Descubre la fascinante historia del Castro de Viladonga, un poblado fortificado ubicado en Lugo que ha sido testigo de la vida humana desde la época romana, abarcando desde el siglo II a.C. hasta el V d.C. Este sitio arqueológico no solo es un testimonio del ingenio constructivo de sus habitantes, sino que también se erige como un lugar ideal para la práctica de la radiestesia. Los asentamientos como el de Viladonga se construían estratégicamente sobre nudos de energía telúrica, lo que favorecía la salud y el bienestar espiritual de la comunidad. Además, la existencia de estructuras que algunos investigadores sugieren podrían haber sido utilizadas para ceremonias añade un aire de misterio y reverencia a este lugar. Visitar el Castro de Viladonga es sumergirse en un viaje a través del tiempo, donde la historia, la espiritualidad y la naturaleza se entrelazan en un entorno único que invita a la reflexión y la conexión con energías ancestrales.

Ruta hacia el Castro de Viladonga (La Fortaleza del Horizonte Lucense)

El castro se asienta sobre una colina que domina la llanura de la Terra Chá, un emplazamiento estratégico que permitía controlar las vías de comunicación hacia la capital, Lucus Augusti (Lugo).

  • Desde Lugo capital: Es una ruta corta y directa. Toma la carretera N-640 en dirección a Meira/Ribadeo. Tras recorrer unos 23 kilómetros, verás perfectamente señalizado el desvío hacia el castro a mano izquierda.
  • Desde la Autovía del Cantábrico (A-8): Si vienes por la costa, toma la salida hacia la A-64 en dirección a Meira y luego continúa por la N-640 hacia Lugo hasta encontrar las indicaciones de Viladonga.
  • Desde Santiago de Compostela: Toma la A-54 hacia Lugo y, una vez allí, enlaza con la N-640.

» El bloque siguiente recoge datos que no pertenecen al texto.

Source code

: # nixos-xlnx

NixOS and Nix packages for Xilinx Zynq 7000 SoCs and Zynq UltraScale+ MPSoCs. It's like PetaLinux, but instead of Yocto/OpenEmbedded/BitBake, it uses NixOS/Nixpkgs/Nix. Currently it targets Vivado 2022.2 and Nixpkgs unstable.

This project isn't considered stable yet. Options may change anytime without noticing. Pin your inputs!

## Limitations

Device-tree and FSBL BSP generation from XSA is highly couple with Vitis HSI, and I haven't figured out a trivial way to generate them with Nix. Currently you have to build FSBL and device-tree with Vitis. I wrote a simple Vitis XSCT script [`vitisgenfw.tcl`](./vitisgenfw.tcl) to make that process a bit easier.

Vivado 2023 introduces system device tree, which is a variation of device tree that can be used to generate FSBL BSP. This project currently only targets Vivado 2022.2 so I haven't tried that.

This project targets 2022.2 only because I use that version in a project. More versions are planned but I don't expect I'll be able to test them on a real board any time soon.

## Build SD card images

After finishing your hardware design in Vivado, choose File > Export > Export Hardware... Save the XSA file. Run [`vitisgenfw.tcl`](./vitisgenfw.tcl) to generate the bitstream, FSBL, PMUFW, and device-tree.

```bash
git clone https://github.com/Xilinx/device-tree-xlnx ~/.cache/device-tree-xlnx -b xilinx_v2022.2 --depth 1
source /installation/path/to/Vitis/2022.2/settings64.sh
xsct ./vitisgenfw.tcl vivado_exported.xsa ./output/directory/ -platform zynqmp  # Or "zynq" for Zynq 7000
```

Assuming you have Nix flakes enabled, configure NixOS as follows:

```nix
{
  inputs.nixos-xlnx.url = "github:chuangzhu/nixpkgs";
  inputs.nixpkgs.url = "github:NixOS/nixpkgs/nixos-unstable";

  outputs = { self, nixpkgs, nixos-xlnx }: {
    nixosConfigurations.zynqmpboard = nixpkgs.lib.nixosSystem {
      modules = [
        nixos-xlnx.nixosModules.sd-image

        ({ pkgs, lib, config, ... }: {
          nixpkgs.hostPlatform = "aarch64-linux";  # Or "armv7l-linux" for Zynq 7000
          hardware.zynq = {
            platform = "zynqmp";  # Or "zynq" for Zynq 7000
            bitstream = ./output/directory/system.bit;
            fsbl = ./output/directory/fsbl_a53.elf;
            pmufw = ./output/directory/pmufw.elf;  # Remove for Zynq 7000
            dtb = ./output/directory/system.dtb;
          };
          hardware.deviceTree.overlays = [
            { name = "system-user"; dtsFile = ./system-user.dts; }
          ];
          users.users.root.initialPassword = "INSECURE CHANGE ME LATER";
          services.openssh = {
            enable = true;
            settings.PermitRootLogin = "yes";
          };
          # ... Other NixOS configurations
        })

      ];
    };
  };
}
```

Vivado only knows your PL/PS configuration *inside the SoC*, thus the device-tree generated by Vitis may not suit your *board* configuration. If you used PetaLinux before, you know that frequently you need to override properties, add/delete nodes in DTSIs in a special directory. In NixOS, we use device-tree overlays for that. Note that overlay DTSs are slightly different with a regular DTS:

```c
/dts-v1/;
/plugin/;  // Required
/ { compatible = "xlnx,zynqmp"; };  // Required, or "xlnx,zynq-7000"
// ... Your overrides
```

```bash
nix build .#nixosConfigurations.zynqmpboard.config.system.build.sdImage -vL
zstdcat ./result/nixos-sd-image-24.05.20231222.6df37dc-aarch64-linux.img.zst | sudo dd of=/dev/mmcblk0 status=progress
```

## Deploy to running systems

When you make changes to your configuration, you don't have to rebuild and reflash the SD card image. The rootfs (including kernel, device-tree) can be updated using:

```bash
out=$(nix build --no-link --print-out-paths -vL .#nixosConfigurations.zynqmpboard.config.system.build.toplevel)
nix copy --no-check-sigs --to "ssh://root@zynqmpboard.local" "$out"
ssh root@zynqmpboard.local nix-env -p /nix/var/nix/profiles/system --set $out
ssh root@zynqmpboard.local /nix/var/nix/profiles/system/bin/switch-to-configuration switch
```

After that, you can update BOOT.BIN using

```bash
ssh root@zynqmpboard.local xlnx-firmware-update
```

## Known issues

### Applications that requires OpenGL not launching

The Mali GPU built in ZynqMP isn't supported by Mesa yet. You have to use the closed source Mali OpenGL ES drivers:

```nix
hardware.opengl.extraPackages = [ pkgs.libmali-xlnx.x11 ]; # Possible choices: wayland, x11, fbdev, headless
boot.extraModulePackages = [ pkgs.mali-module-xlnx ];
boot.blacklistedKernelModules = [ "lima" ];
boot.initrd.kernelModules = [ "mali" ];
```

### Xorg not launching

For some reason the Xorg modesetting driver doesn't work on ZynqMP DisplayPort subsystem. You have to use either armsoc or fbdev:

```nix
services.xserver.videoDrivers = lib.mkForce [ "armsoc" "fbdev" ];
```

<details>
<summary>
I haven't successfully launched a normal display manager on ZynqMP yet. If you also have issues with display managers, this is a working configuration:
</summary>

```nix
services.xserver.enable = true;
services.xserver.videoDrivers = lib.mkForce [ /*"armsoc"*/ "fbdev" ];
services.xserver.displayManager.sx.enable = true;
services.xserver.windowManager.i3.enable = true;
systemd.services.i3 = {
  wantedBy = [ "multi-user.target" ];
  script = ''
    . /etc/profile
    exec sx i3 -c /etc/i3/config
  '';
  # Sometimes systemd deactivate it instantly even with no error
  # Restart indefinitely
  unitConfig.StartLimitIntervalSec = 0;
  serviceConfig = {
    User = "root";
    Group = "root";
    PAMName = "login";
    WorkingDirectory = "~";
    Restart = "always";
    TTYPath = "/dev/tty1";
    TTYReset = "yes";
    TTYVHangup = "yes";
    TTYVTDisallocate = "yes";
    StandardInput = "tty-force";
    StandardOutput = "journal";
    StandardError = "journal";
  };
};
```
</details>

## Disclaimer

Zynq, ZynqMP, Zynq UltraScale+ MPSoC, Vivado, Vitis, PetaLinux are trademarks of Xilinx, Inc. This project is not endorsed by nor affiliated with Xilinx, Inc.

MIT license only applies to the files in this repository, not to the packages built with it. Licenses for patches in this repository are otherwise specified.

Notas de ruta y murallas infinitas

  • El Aparcamiento: Al llegar al sitio arqueológico, encontrarás una amplia zona de aparcamiento gratuito justo al lado del Museo del Castro de Viladonga. Es un espacio cómodo que te permite dejar el coche a pie de los yacimientos.
  • El Sistema Defensivo: Antes de entrar en la «croa» (la parte alta o central), tómate un momento para observar las murallas y los fosos. Viladonga cuenta con varios anillos defensivos que impresionan por su altura. Caminar por la cresta de la muralla principal te da una perspectiva privilegiada de cómo estaba organizado el poblado.
  • La Croa y las Viviendas: En el recinto central verás una densidad de construcciones fascinante. A diferencia de los castros más antiguos, aquí las casas son más complejas, con patios y estructuras que denotan la influencia romana. Fíjate en los muros de mampostería de pizarra, típicos de esta zona de Lugo.
  • El Museo del Castro: Es una parada obligatoria y gratuita. En su interior se exponen las piezas halladas durante las excavaciones: desde joyas de oro y plata (torques) hasta monedas romanas, piezas de cerámica y aperos de labranza. Es el lugar perfecto para ponerle «cara» a los habitantes que vivieron entre estos muros hace 1.800 años.
  • Vistas de la Terra Chá: Desde lo alto del castro, la vista de la llanura lucense es infinita. En los días de bruma, el castro parece flotar sobre un mar blanco, dándole un aire de misterio que te transporta directamente a la antigüedad.
  • Logística de explorador: El acceso al castro es libre y gratuito. Es un sitio muy cómodo de visitar, con senderos bien marcados y paneles que explican cada zona.
  • Consejo de explorador: Ya que estás en la Terra Chá, aprovecha para degustar el famoso Queso de San Simón da Costa, con su característica forma de pera y su toque ahumado. Es el combustible ideal para seguir la ruta por las tierras del interior de Galicia.